═════ THE INPUT

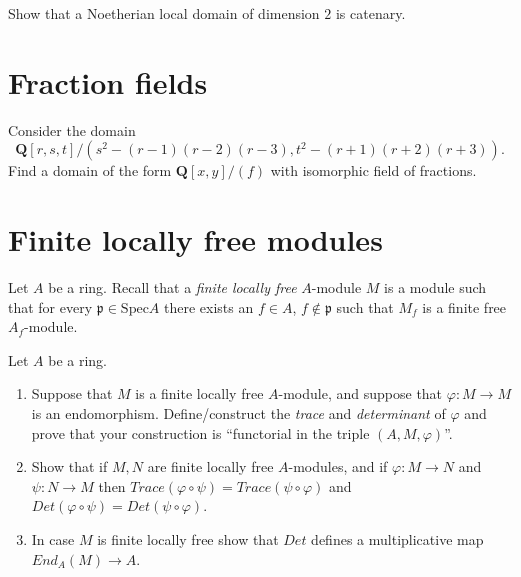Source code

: \begin{exercise}
Show that a Noetherian local domain of dimension $2$ is catenary.
\end{exercise}




\section{Fraction fields}
\label{section-fraction-fields}

\begin{exercise}
Consider the domain
$$
{\mathbf Q}[r,s,t]/(s^2-(r-1)(r-2)(r-3), t^2-(r+1)(r+2)(r+3)).
$$
Find a domain of the form ${\mathbf Q}[x,y]/(f)$ with isomorphic
field of fractions.
\end{exercise}




\section{Finite locally free modules}
\label{section-finite-locally-free}

\begin{definition}
Let $A$ be a ring. Recall that a {\it finite locally free} $A$-module
$M$ is a module such that for every ${\mathfrak p} \in \text{Spec} A$
there exists an
$f\in A$, $f \not \in {\mathfrak p}$ such that $M_f$ is a finite free
$A_f$-module.
\end{definition}

\begin{exercise}
Let $A$ be a ring.
\begin{enumerate}
\item Suppose that $M$ is a finite locally free $A$-module, and
suppose that $\varphi : M \to M$ is an endomorphism. Define/construct
the {\it trace}  and {\it determinant} of $\varphi$ and prove that your
construction is ``functorial in the triple $(A,M,\varphi)$''.
\item Show that if $M,N$ are finite locally free $A$-modules,
and if $\varphi : M \to N$ and $\psi : N \to M$ then
$Trace(\varphi \circ \psi) = Trace(\psi \circ \varphi)$ and
$Det(\varphi \circ \psi) = Det(\psi \circ \varphi)$.
\item In case $M$ is finite locally free show that
$Det$ defines a multiplicative map $End_A(M) \to A$.
\end{enumerate}
\end{exercise}

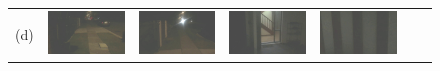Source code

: \documentclass[letterpaper, 10 pt, conference]{ieeeconf}  %
\begin{document}
\begin{figure}
\begin{tabular*}{\textwidth}{ccccccc}
  (d) &
 \includegraphics[width=\imgW,height=\imgH]{rio-q1-2} &
 \includegraphics[width=\imgW,height=\imgH]{rio-q2-2} &
 \includegraphics[width=\imgW,height=\imgH]{rio-q4-2} &
 \includegraphics[width=\imgW,height=\imgH]{rio-r5-2} &

\end{tabular*}
\end{figure}
\end{document}
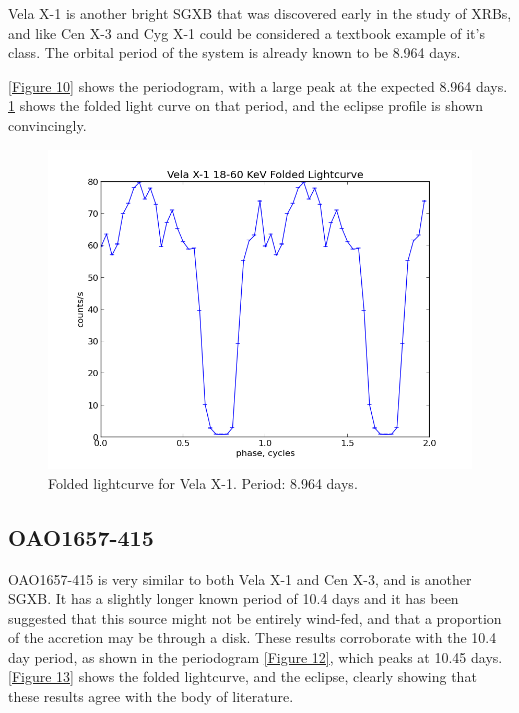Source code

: Vela X-1 is another bright SGXB that was discovered early in the study of XRBs, and like Cen X-3 and Cyg X-1 could be considered a textbook example of it\textquoteright{}s class. The orbital period of the system is already known to be 8.964 days.

\ref{Figure 10} shows the periodogram, with a large peak at the expected 8.964 days. \ref{Figure 11} shows the folded light curve on that period, and the eclipse profile is shown convincingly. 

\begin{figure}[h!]
\centering
\includegraphics[width=130mm]{gfx/Fig11.png}
\caption{Folded lightcurve for Vela X-1. Period: 8.964 days.}
\label{Figure 11}
\end{figure} 

\subsection{OAO1657-415}
OAO1657-415 is very similar to both Vela X-1 and Cen X-3, and is another SGXB. It has a slightly longer known period of 10.4 days and it has been suggested that this source might not be entirely wind-fed, and that a proportion of the accretion may be through a disk. These results corroborate with the 10.4 day period, as shown in the periodogram \ref{Figure 12}, which peaks at 10.45 days. \ref{Figure 13} shows the folded lightcurve, and the eclipse, clearly showing that these results agree with the body of literature. 

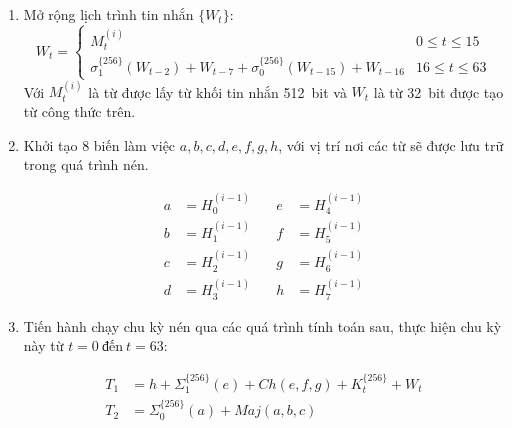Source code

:\begin{enumerate}[label=\textbf{Bước \arabic*:}, leftmargin = 2.5cm]
	\item Mở rộng lịch trình tin nhắn $\{W_t\}$:
		\[
		W_t = \begin{cases} 
				M_t^{(i)} & 0 \leq t \leq 15 \\
				\sigma_1^{\{256\}}(W_{t-2}) + W_{t-7} + \sigma_0^{\{256\}}(W_{t-15}) + W_{t-16} & 16 \leq t \leq 63 
			  \end{cases}
		\]
	Với $M_t^{(i)}$ là từ được lấy từ khối tin nhắn 512~bit và $W_t$ là từ 32~bit được tạo từ công thức trên.
	
	\item Khởi tạo 8 biến làm việc $a,b,c,d,e,f,g,h$, với vị trí nơi các từ sẽ được lưu trữ trong quá trình nén.
	
	\begin{align*}
a &= H_0^{(i-1)} \quad & e &= H_4^{(i-1)} \\
b &= H_1^{(i-1)} \quad & f &= H_5^{(i-1)} \\
c &= H_2^{(i-1)} \quad & g &= H_6^{(i-1)} \\
d &= H_3^{(i-1)} \quad & h &= H_7^{(i-1)}
	\end{align*}

	\item Tiến hành chạy chu kỳ nén qua các quá trình tính toán sau, thực hiện chu kỳ này từ $t = 0~ \text{đến} ~t = 63$:
	
	\begin{align*}
		T_1 &= h + \Sigma_1^{\{256\}}(e)+Ch(e,f,g)+K_t^{\{256\}}+ W_t \\
		T_2 &= \Sigma_0^{\{256\}}(a) + Maj(a,b,c) \\
 	

\end{align*}
\end{enumerate}
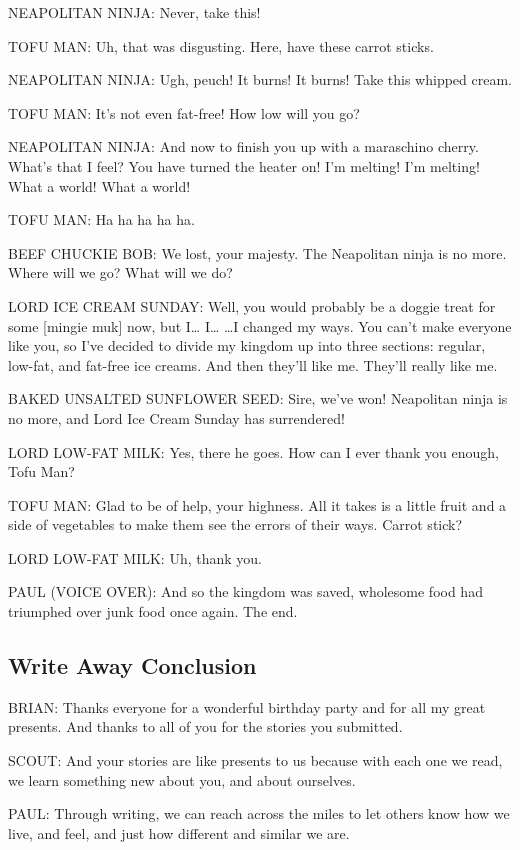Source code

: NEAPOLITAN NINJA:
Never, take this!

TOFU MAN:
Uh, that was disgusting.
Here, have these carrot sticks.

NEAPOLITAN NINJA:
Ugh, peuch!
It burns! It burns!
Take this whipped cream.

TOFU MAN:
It's not even fat-free!
How low will you go?

NEAPOLITAN NINJA:
And now to finish you up with a maraschino cherry.
What's that I feel?
You have turned the heater on!
I'm melting!
I'm melting!
What a world!
What a world!

TOFU MAN:
Ha ha ha ha ha.

BEEF CHUCKIE BOB:
We lost, your majesty.
The Neapolitan ninja is no more.
Where will we go?
What will we do?

LORD ICE CREAM SUNDAY:
Well, you would probably be a doggie treat for some [mingie muk] now, but I\dots
I\dots
\dots I changed my ways.
You can't make everyone like you, so I've decided to divide my kingdom up into three sections: regular, low-fat, and fat-free ice creams.
And then they'll like me.
They'll really like me.

BAKED UNSALTED SUNFLOWER SEED:
Sire, we've won!
Neapolitan ninja is no more, and Lord Ice Cream Sunday has surrendered!

LORD LOW-FAT MILK:
Yes, there he goes.
How can I ever thank you enough, Tofu Man?

TOFU MAN:
Glad to be of help, your highness.
All it takes is a little fruit and a side of vegetables to make them see the errors of their ways.
Carrot stick?

LORD LOW-FAT MILK:
Uh, thank you.

PAUL (VOICE OVER):
And so the kingdom was saved, wholesome food had triumphed over junk food once again.
The end.

\subsection{Write Away Conclusion}

BRIAN:
Thanks everyone for a wonderful birthday party and for all my great presents.
And thanks to all of you for the stories you submitted.

SCOUT:
And your stories are like presents to us because with each one we read, we learn something new about you, and about ourselves.

PAUL:
Through writing, we can reach across the miles to let others know how we live, and feel, and just how different and similar we are.

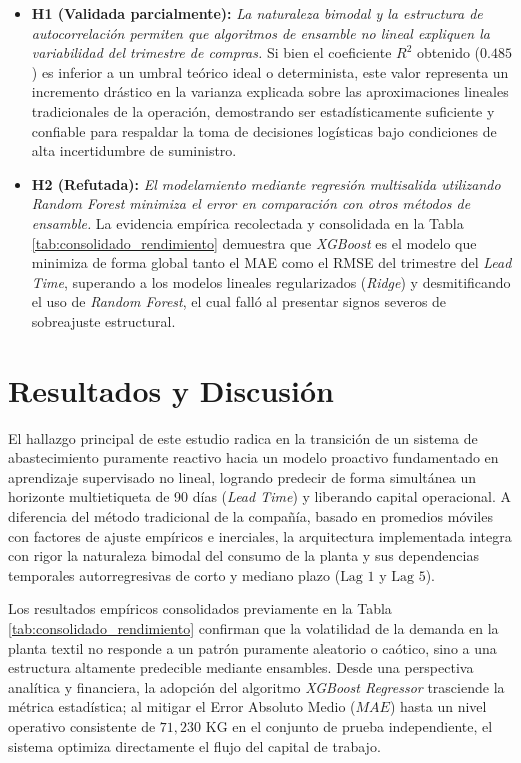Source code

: \documentclass[conference,twoside]{IEEEtran}
\begin{document}
\begin{itemize}
    \item \textbf{H1 (Validada parcialmente):} \textit{La naturaleza bimodal y la estructura de autocorrelación permiten que algoritmos de ensamble no lineal expliquen la variabilidad del trimestre de compras.} Si bien el coeficiente $R^2$ obtenido ($0.485$) es inferior a un umbral teórico ideal o determinista, este valor representa un incremento drástico en la varianza explicada sobre las aproximaciones lineales tradicionales de la operación, demostrando ser estadísticamente suficiente y confiable para respaldar la toma de decisiones logísticas bajo condiciones de alta incertidumbre de suministro.
    \item \textbf{H2 (Refutada):} \textit{El modelamiento mediante regresión multisalida utilizando Random Forest minimiza el error en comparación con otros métodos de ensamble.} La evidencia empírica recolectada y consolidada en la Tabla \ref{tab:consolidado_rendimiento} demuestra que \textit{XGBoost} es el modelo que minimiza de forma global tanto el MAE como el RMSE del trimestre del \textit{Lead Time}, superando a los modelos lineales regularizados (\textit{Ridge}) y desmitificando el uso de \textit{Random Forest}, el cual falló al presentar signos severos de sobreajuste estructural.
\end{itemize}




\section{Resultados y Discusión}
\label{sec:resultados_discursion}

El hallazgo principal de este estudio radica en la transición de un sistema de abastecimiento puramente reactivo hacia un modelo proactivo fundamentado en aprendizaje supervisado no lineal, logrando predecir de forma simultánea un horizonte multietiqueta de 90 días (\textit{Lead Time}) y liberando capital operacional. A diferencia del método tradicional de la compañía, basado en promedios móviles con factores de ajuste empíricos e inerciales, la arquitectura implementada integra con rigor la naturaleza bimodal del consumo de la planta y sus dependencias temporales autorregresivas de corto y mediano plazo ($\text{Lag } 1$ y $\text{Lag } 5$).

Los resultados empíricos consolidados previamente en la Tabla \ref{tab:consolidado_rendimiento} confirman que la volatilidad de la demanda en la planta textil no responde a un patrón puramente aleatorio o caótico, sino a una estructura altamente predecible mediante ensambles. Desde una perspectiva analítica y financiera, la adopción del algoritmo \textit{XGBoost Regressor} trasciende la métrica estadística; al mitigar el Error Absoluto Medio ($MAE$) hasta un nivel operativo consistente de $71,230\text{ KG}$ en el conjunto de prueba independiente, el sistema optimiza directamente el flujo del capital de trabajo. 
\end{document}
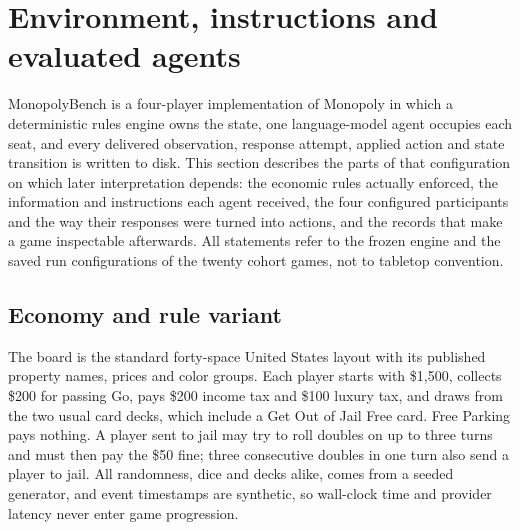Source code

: 
\section{Environment, instructions and evaluated agents}
\label{sec:environment}

MonopolyBench is a four-player implementation of Monopoly in which a deterministic rules engine owns the state, one language-model agent occupies each seat, and every delivered observation, response attempt, applied action and state transition is written to disk. This section describes the parts of that configuration on which later interpretation depends: the economic rules actually enforced, the information and instructions each agent received, the four configured participants and the way their responses were turned into actions, and the records that make a game inspectable afterwards. All statements refer to the frozen engine and the saved run configurations of the twenty cohort games, not to tabletop convention.

\subsection{Economy and rule variant}
\label{sec:rules}

The board is the standard forty-space United States layout with its published property names, prices and color groups. Each player starts with \$1,500, collects \$200 for passing Go, pays \$200 income tax and \$100 luxury tax, and draws from the two usual card decks, which include a Get Out of Jail Free card. Free Parking pays nothing. A player sent to jail may try to roll doubles on up to three turns and must then pay the \$50 fine; three consecutive doubles in one turn also send a player to jail. All randomness, dice and decks alike, comes from a seeded generator, and event timestamps are synthetic, so wall-clock time and provider latency never enter game progression.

══════════

#### [WHAT IS BEING ASKED]
When the word "subsection" shows up in a line of the entries, pull that line out.

#### [EXERCISE RESULT]
\subsection{OAO1657-415}
\subsection{Write Away Conclusion}
\subsection{Economy and rule variant}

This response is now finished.